But the Universe has brought things back full circle.

Karma, man. Karma blessed me with Bean. Beautiful, ebullient, Bean. Smart as a whip and in constant motion. A small being that packs a big punch. She knows what she wants. And she wants it now. Better yet, yesterday.

Taking her out is like trying to get a velociraptor to behave in polite society. Everything’s a mangled mess afterward, including me. Everything but that tiny, wily dino, cute as a button despite all that chaos creation.

That day in the bookstore she was in rare form: screaming, crying, pulling books off the bottom shelves as I frantically tried to rearrange them behind her. She was running away from me, tripping up strangers, attempting to climb up the beautifully arranged displays. When I finally caught hold of her she screeched and threw herself backward. I tucked her under one arm like a squealing pig and did my best to ignore the exasperated looks from patrons and employees as I paid for my other, quieter daughter’s book and made for the door trailing goldfish crackers as we went – a peace offering gone wrong.

I could almost hear Karma laughing, that crazed, thrown-back-head laugh that villains do in cartoons.

“You were such a stuck-up bitch, and now look at you!” the Universe cackles.

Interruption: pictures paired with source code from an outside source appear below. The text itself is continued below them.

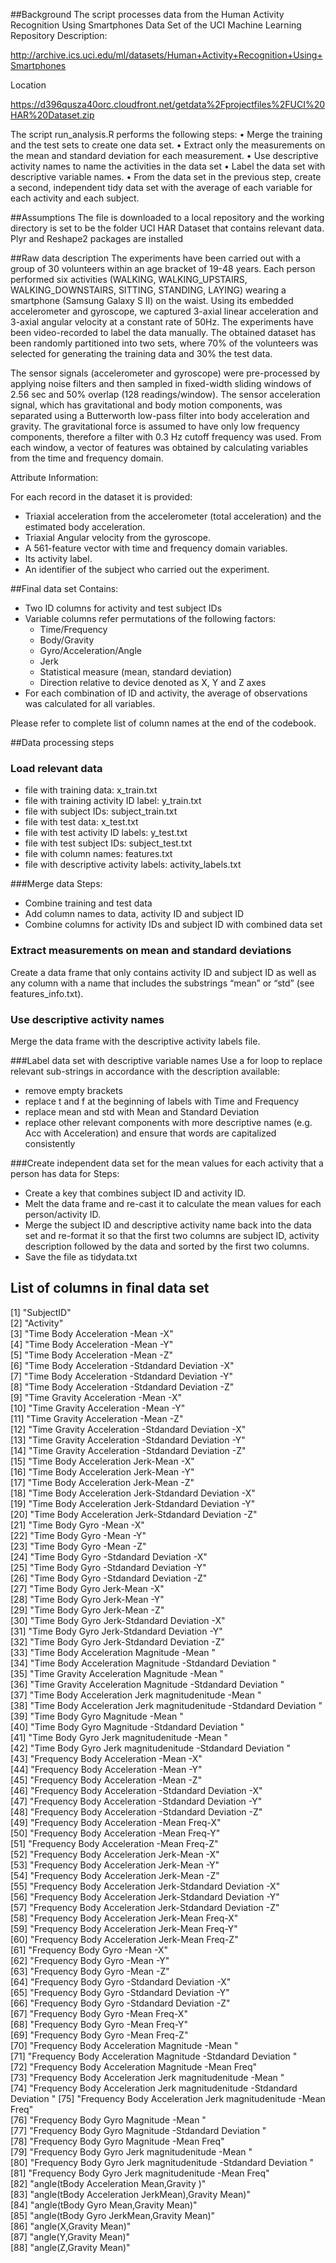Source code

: ##Background
The script processes data from the Human Activity Recognition Using Smartphones Data Set of the UCI Machine Learning Repository
Description:

http://archive.ics.uci.edu/ml/datasets/Human+Activity+Recognition+Using+Smartphones

Location

https://d396qusza40orc.cloudfront.net/getdata%2Fprojectfiles%2FUCI%20HAR%20Dataset.zip

The script run_analysis.R performs the following steps:
•	Merge the training and the test sets to create one data set.
•	Extract only the measurements on the mean and standard deviation for each measurement.
•	Use descriptive activity names to name the activities in the data set
•	Label the data set with descriptive variable names.
•	From the data set in the previous step, create a second, independent tidy data set with the average of each variable for each activity and each subject.

##Assumptions
The file is downloaded to a local repository and the working directory is set to be the folder UCI HAR Dataset that contains relevant data. Plyr and Reshape2 packages are installed

##Raw data description
The experiments have been carried out with a group of 30 volunteers within an age bracket of 19-48 years. Each person performed six activities (WALKING, WALKING_UPSTAIRS, WALKING_DOWNSTAIRS, SITTING, STANDING, LAYING) wearing a smartphone (Samsung Galaxy S II) on the waist. Using its embedded accelerometer and gyroscope, we captured 3-axial linear acceleration and 3-axial angular velocity at a constant rate of 50Hz. The experiments have been video-recorded to label the data manually. The obtained dataset has been randomly partitioned into two sets, where 70% of the volunteers was selected for generating the training data and 30% the test data. 

The sensor signals (accelerometer and gyroscope) were pre-processed by applying noise filters and then sampled in fixed-width sliding windows of 2.56 sec and 50% overlap (128 readings/window). The sensor acceleration signal, which has gravitational and body motion components, was separated using a Butterworth low-pass filter into body acceleration and gravity. The gravitational force is assumed to have only low frequency components, therefore a filter with 0.3 Hz cutoff frequency was used. From each window, a vector of features was obtained by calculating variables from the time and frequency domain. 

Attribute Information:

For each record in the dataset it is provided: 
* Triaxial acceleration from the accelerometer (total acceleration) and the estimated body acceleration. 
* Triaxial Angular velocity from the gyroscope. 
* A 561-feature vector with time and frequency domain variables. 
* Its activity label. 
* An identifier of the subject who carried out the experiment.

##Final data set
Contains:
* Two ID columns for activity and test subject IDs
* Variable columns refer permutations of the following factors:
  * Time/Frequency
  * Body/Gravity
  * Gyro/Acceleration/Angle
  * Jerk
  * Statistical measure (mean, standard deviation)
  * Direction relative to device denoted as X, Y and Z axes
* For each combination of ID and activity, the average of observations was calculated for all variables.

Please refer to complete list of column names at the end of the codebook.

##Data processing steps

### Load relevant data
* file with training data: x_train.txt
* file with training activity ID label: y_train.txt
* file with subject IDs: subject_train.txt
* file with test data: x_test.txt
* file with test activity ID labels: y_test.txt
* file with test subject IDs: subject_test.txt
* file with column names: features.txt
* file with descriptive activity labels: activity_labels.txt

###Merge data
Steps:
* Combine training and test data
* Add column names to data, activity ID and subject ID
* Combine columns for activity IDs and subject ID with combined data set

### Extract measurements on mean and standard deviations
Create a data frame that only contains activity ID and subject ID as well as any column with a name that includes the substrings “mean” or “std” (see features_info.txt).

### Use descriptive activity names
Merge the data frame with the descriptive activity labels file.

###Label data set with descriptive variable names
Use a for loop to replace relevant sub-strings in accordance with the description available:
* remove empty brackets
* replace t and f at the beginning of labels with Time and Frequency
* replace mean and std with Mean and Standard Deviation
* replace other relevant components with more descriptive names (e.g. Acc with Acceleration) and ensure that words are capitalized consistently

###Create independent data set for the mean values for each activity that a person has data for
Steps:
* Create a key that combines subject ID and activity ID. 
* Melt the data frame and re-cast it to calculate the mean values for each person/activity ID. 
* Merge the subject ID and descriptive activity name back into the data set and re-format it so that the first two columns are subject ID, activity description followed by the data and sorted by the first two columns.
* Save the file as tidydata.txt


## List of columns in final data set
 [1] "SubjectID"                                                             
 [2] "Activity"                                                              
 [3] "Time Body Acceleration -Mean -X"                                       
 [4] "Time Body Acceleration -Mean -Y"                                       
 [5] "Time Body Acceleration -Mean -Z"                                       
 [6] "Time Body Acceleration -Stdandard Deviation -X"                        
 [7] "Time Body Acceleration -Stdandard Deviation -Y"                        
 [8] "Time Body Acceleration -Stdandard Deviation -Z"                        
 [9] "Time Gravity Acceleration -Mean -X"                                    
[10] "Time Gravity Acceleration -Mean -Y"                                    
[11] "Time Gravity Acceleration -Mean -Z"                                    
[12] "Time Gravity Acceleration -Stdandard Deviation -X"                     
[13] "Time Gravity Acceleration -Stdandard Deviation -Y"                     
[14] "Time Gravity Acceleration -Stdandard Deviation -Z"                     
[15] "Time Body Acceleration Jerk-Mean -X"                                   
[16] "Time Body Acceleration Jerk-Mean -Y"                                   
[17] "Time Body Acceleration Jerk-Mean -Z"                                   
[18] "Time Body Acceleration Jerk-Stdandard Deviation -X"                    
[19] "Time Body Acceleration Jerk-Stdandard Deviation -Y"                    
[20] "Time Body Acceleration Jerk-Stdandard Deviation -Z"                    
[21] "Time Body Gyro -Mean -X"                                               
[22] "Time Body Gyro -Mean -Y"                                               
[23] "Time Body Gyro -Mean -Z"                                               
[24] "Time Body Gyro -Stdandard Deviation -X"                                
[25] "Time Body Gyro -Stdandard Deviation -Y"                                
[26] "Time Body Gyro -Stdandard Deviation -Z"                                
[27] "Time Body Gyro Jerk-Mean -X"                                           
[28] "Time Body Gyro Jerk-Mean -Y"                                           
[29] "Time Body Gyro Jerk-Mean -Z"                                           
[30] "Time Body Gyro Jerk-Stdandard Deviation -X"                            
[31] "Time Body Gyro Jerk-Stdandard Deviation -Y"                            
[32] "Time Body Gyro Jerk-Stdandard Deviation -Z"                            
[33] "Time Body Acceleration Magnitude -Mean "                               
[34] "Time Body Acceleration Magnitude -Stdandard Deviation "                
[35] "Time Gravity Acceleration Magnitude -Mean "                            
[36] "Time Gravity Acceleration Magnitude -Stdandard Deviation "             
[37] "Time Body Acceleration Jerk magnitudenitude -Mean "                    
[38] "Time Body Acceleration Jerk magnitudenitude -Stdandard Deviation "     
[39] "Time Body Gyro Magnitude -Mean "                                       
[40] "Time Body Gyro Magnitude -Stdandard Deviation "                        
[41] "Time Body Gyro Jerk magnitudenitude -Mean "                            
[42] "Time Body Gyro Jerk magnitudenitude -Stdandard Deviation "             
[43] "Frequency Body Acceleration -Mean -X"                                  
[44] "Frequency Body Acceleration -Mean -Y"                                  
[45] "Frequency Body Acceleration -Mean -Z"                                  
[46] "Frequency Body Acceleration -Stdandard Deviation -X"                   
[47] "Frequency Body Acceleration -Stdandard Deviation -Y"                   
[48] "Frequency Body Acceleration -Stdandard Deviation -Z"                   
[49] "Frequency Body Acceleration -Mean Freq-X"                              
[50] "Frequency Body Acceleration -Mean Freq-Y"                              
[51] "Frequency Body Acceleration -Mean Freq-Z"                              
[52] "Frequency Body Acceleration Jerk-Mean -X"                              
[53] "Frequency Body Acceleration Jerk-Mean -Y"                              
[54] "Frequency Body Acceleration Jerk-Mean -Z"                              
[55] "Frequency Body Acceleration Jerk-Stdandard Deviation -X"               
[56] "Frequency Body Acceleration Jerk-Stdandard Deviation -Y"               
[57] "Frequency Body Acceleration Jerk-Stdandard Deviation -Z"               
[58] "Frequency Body Acceleration Jerk-Mean Freq-X"                          
[59] "Frequency Body Acceleration Jerk-Mean Freq-Y"                          
[60] "Frequency Body Acceleration Jerk-Mean Freq-Z"                          
[61] "Frequency Body Gyro -Mean -X"                                          
[62] "Frequency Body Gyro -Mean -Y"                                          
[63] "Frequency Body Gyro -Mean -Z"                                          
[64] "Frequency Body Gyro -Stdandard Deviation -X"                           
[65] "Frequency Body Gyro -Stdandard Deviation -Y"                           
[66] "Frequency Body Gyro -Stdandard Deviation -Z"                           
[67] "Frequency Body Gyro -Mean Freq-X"                                      
[68] "Frequency Body Gyro -Mean Freq-Y"                                      
[69] "Frequency Body Gyro -Mean Freq-Z"                                      
[70] "Frequency Body Acceleration Magnitude -Mean "                          
[71] "Frequency Body Acceleration Magnitude -Stdandard Deviation "           
[72] "Frequency Body Acceleration Magnitude -Mean Freq"                      
[73] "Frequency Body Acceleration Jerk magnitudenitude -Mean "               
[74] "Frequency Body Acceleration Jerk magnitudenitude -Stdandard Deviation "
[75] "Frequency Body Acceleration Jerk magnitudenitude -Mean Freq"           
[76] "Frequency Body Gyro Magnitude -Mean "                                  
[77] "Frequency Body Gyro Magnitude -Stdandard Deviation "                   
[78] "Frequency Body Gyro Magnitude -Mean Freq"                              
[79] "Frequency Body Gyro Jerk magnitudenitude -Mean "                       
[80] "Frequency Body Gyro Jerk magnitudenitude -Stdandard Deviation "        
[81] "Frequency Body Gyro Jerk magnitudenitude -Mean Freq"                   
[82] "angle(tBody Acceleration Mean,Gravity )"                               
[83] "angle(tBody Acceleration JerkMean),Gravity Mean)"                      
[84] "angle(tBody Gyro Mean,Gravity Mean)"                                   
[85] "angle(tBody Gyro JerkMean,Gravity Mean)"                               
[86] "angle(X,Gravity Mean)"                                                 
[87] "angle(Y,Gravity Mean)"                                                 
[88] "angle(Z,Gravity Mean)"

“I’m the bitch? No Karma, you’re the bitch. I understand that’s your job, but still. I got it. I’m a better person now. I’ve learned my lesson. Honestly. And all I wanted to do was come to the freaking bookstore and enjoy some quiet time with my daughters and all I get is this ridiculous shit storm. I’m about ready to break!”

I imagine I see the delight fade out of Karma’s eyes a bit then. She knows I’m telling the truth. Plus, I’m on the verge of tears so maybe I get some sympathy points.

“Fine. That’s enough, I guess…for today,” Karma says.

And suddenly Bean calms down. I set her on the sidewalk outside the bookstore and she walks peacefully along, pointing at birds and planes in the sky, oohing and awwing over a planter full of flowers. She gets a bit too far ahead and I call her back to me.

She comes running at a full toddler sprint and wraps her arms around my legs, all signs of dino-ness gone.

“Mama,” she says.

“Always,” I say, “no matter what.”

And there are tears in my eyes again, but now for a different reason. Through the blurriness, I’m pretty sure I see Karma smile.